Con la previsión de que esté operativo en el año 2025, el Centro de Control de la Movilidad va a supervisar en vivo y en directo la prestación del transporte público regular de viajeros en toda la isla y tendrá capacidad para gestionar el tráfico y el control de carreteras.
No solo sabrá en todo momento dónde se encuentra cada guagua de cada línea, cuántos pasajeros lleva a bordo y cuánto le falta por llegar a la siguiente parada, por ejemplo, sino que tendrá la posibilidad de abrir y cerrar semáforos, entre otras herramientas de control del tráfico.
Además, cuando se ponga en marcha la línea ferroviaria proyectada entre la capital y Meloneras, la gestión del tren también quedará integrada en el Centro de Control.
Teodoro Sosa, consejero de Movilidad Sostenible del Cabildo, sostiene que «además de invertir en grandes proyectos de transporte público que minimicen el tráfico y favorezcan el medio ambiente, es necesario dotarlo de enorme valor, haciéndolo atractivo y seguro en su uso, además de convertirlo en el modo preferente». Pero el transporte público y la movilidad «no son infalibles y requieren de sistemas y servicios que optimicen la prestación que realizan», agrega.

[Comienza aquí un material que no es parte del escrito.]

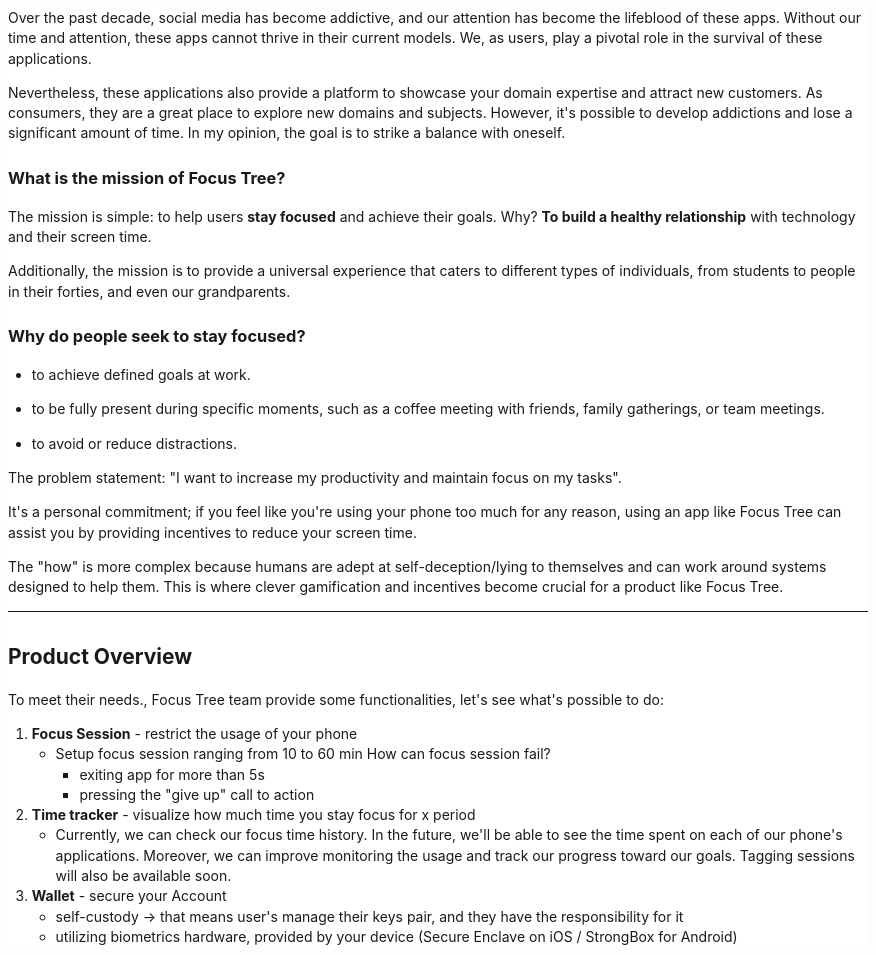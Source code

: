 Over the past decade, social media has become addictive, and our attention has become the lifeblood of these apps. Without our time and attention, these apps cannot thrive in their current models. We, as users, play a pivotal role in the survival of these applications.

Nevertheless, these applications also provide a platform to showcase your domain expertise and attract new customers. As consumers, they are a great place to explore new domains and subjects. However, it's possible to develop addictions and lose a significant amount of time. In my opinion, the goal is to strike a balance with oneself.

### What is the mission of Focus Tree?

The mission is simple: to help users **stay focused** and achieve their goals. Why? **To build a healthy relationship** with technology and their screen time.

Additionally, the mission is to provide a universal experience that caters to different types of individuals, from students to people in their forties, and even our grandparents.

### Why do people seek to stay focused?

- to achieve defined goals at work.

- to be fully present during specific moments, such as a coffee meeting with friends, family gatherings, or team meetings.

- to avoid or reduce distractions.

The problem statement: "I want to increase my productivity and maintain focus on my tasks". 

It's a personal commitment; if you feel like you're using your phone too much for any reason, using an app like Focus Tree can assist you by providing incentives to reduce your screen time.

The "how" is more complex because humans are adept at self-deception/lying to themselves and can work around systems designed to help them. This is where clever gamification and incentives become crucial for a product like Focus Tree.

--- 

## Product Overview

To meet their needs., Focus Tree team provide some functionalities, let's see what's possible to do:

1. **Focus Session** - restrict the usage of your phone
	- Setup focus session ranging from 10 to 60 min
		How can focus session fail?
		- exiting app for more than 5s
		- pressing the "give up" call to action
2. **Time tracker** - visualize how much time you stay focus for x period
	- Currently, we can check our focus time history. In the future, we'll be able to see the time spent on each of our phone's applications. 
    Moreover, we can improve monitoring the usage and track our progress toward our goals. Tagging sessions will also be available soon. 
3. **Wallet** - secure your Account
	- self-custody → that means user's manage their keys pair, and they have the responsibility for it
	- utilizing biometrics hardware, provided by your device (Secure Enclave on iOS / StrongBox for Android)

Ante problemas comunes en el transporte público como el incumplimiento de los horarios, el incremento del tiempo de los viajes, una mala planificación de los servicios, una inexistente gestión de las incidencias y el desconocimiento de la información de tránsito y del estado de la infraestructura viaria, «una de las respuestas más eficientes se basa en el uso intensivo de sistemas informáticos y de telecomunicaciones aplicados a la gestión del transporte, lo que permite corregir las desviaciones producidas, así como favorecer su acceso», subraya el consejero de Movilidad Sostenible.
Todos esos problemas, añade Sosa, «no sólo afectan a los viajeros y usuarios, sino que finalmente producen una elevación de los costes de mantenimiento y gestión de los servicios públicos» que también intentará atajar el Centro de Control.
El objetivo es dotar al sistema de movilidad de la isla de un elemento de control e innovación que permita, entre otras actuaciones, gestionar la información del transporte público regular y de las infraestructuras viarias insulares asociadas al mismo en tiempo real, facilitar la toma de decisiones en la coordinación del sistema de transporte, ofrecer información en tiempo real a los viajeros y a la totalidad de los usuarios de las carreteras y hacer un seguimiento continuo del estado y ejecución del sistema de transporte público y del estado y utilidad de la infraestructura viaria insular.
Además, facilitará el desarrollo de herramientas de ayuda a la gestión de la movilidad y de las infraestructuras viarias y de transporte público.